Top of TASK MATERIAL
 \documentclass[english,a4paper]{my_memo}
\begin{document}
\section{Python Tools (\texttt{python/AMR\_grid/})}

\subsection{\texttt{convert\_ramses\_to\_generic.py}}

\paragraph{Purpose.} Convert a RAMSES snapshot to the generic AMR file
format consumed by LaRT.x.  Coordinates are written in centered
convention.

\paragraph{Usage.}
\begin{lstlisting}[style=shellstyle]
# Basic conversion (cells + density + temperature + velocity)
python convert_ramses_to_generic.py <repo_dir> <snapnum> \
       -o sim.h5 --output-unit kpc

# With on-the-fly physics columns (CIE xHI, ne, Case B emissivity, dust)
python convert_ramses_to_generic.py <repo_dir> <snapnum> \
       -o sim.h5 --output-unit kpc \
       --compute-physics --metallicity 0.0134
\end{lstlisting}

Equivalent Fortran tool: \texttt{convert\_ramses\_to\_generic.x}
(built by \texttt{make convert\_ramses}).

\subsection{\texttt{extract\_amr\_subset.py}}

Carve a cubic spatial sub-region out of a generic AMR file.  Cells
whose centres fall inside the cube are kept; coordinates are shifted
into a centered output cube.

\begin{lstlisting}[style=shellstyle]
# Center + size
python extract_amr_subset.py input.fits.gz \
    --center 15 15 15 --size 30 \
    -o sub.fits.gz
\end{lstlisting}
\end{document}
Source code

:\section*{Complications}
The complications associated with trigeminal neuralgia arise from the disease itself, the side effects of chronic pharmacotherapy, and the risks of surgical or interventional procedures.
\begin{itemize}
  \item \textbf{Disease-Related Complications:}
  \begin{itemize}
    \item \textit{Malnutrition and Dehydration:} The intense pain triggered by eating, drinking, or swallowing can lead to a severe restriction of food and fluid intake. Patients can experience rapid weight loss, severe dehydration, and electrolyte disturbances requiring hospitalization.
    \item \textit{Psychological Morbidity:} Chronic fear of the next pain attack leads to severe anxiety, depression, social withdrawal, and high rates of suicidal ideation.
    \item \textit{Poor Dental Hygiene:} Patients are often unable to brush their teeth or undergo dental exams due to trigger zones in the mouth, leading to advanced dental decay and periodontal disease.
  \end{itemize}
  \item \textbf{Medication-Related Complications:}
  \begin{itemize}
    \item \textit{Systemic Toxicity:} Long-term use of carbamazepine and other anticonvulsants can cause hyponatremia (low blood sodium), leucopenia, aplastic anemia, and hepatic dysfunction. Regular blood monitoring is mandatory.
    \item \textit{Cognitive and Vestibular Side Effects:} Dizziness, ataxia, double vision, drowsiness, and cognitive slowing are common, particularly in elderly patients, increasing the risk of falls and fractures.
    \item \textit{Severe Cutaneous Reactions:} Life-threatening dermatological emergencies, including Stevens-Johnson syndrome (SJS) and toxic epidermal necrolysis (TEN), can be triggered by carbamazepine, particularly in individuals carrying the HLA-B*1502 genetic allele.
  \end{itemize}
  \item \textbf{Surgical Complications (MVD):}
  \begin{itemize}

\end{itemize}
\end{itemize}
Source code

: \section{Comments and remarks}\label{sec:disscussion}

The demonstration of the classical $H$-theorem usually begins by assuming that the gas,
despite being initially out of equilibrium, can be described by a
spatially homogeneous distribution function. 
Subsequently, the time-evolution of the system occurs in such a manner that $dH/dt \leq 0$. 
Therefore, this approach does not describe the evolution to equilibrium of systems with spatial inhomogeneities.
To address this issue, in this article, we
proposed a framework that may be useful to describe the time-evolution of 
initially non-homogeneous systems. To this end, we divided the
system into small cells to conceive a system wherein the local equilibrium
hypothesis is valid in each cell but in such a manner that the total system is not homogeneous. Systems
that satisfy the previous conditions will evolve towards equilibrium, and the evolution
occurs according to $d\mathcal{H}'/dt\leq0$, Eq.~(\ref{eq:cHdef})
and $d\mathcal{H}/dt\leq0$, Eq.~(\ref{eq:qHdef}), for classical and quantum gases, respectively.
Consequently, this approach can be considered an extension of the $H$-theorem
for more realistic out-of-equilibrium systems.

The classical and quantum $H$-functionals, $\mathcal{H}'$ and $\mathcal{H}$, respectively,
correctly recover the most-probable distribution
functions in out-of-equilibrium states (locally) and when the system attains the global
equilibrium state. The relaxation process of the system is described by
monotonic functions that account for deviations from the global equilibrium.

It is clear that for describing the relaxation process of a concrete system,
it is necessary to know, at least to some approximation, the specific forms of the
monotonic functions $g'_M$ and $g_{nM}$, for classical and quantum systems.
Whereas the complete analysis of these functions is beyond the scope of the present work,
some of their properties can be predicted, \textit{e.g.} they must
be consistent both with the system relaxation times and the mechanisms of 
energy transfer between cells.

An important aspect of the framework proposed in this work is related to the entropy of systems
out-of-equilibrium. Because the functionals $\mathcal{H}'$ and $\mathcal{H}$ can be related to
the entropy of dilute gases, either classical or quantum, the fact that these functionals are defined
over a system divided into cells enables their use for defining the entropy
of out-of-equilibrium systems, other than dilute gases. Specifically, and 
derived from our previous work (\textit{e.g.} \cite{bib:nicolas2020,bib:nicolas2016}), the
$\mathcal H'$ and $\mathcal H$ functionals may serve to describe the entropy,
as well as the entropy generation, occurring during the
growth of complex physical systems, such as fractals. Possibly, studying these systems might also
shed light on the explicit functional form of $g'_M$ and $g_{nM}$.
Bottom of TASK MATERIAL
**PROBLEM:**
Go through the entries and copy each line holding the string "fits".

**RESULT FOR THIS EXERCISE:**
python extract_amr_subset.py input.fits.gz \
    -o sub.fits.gz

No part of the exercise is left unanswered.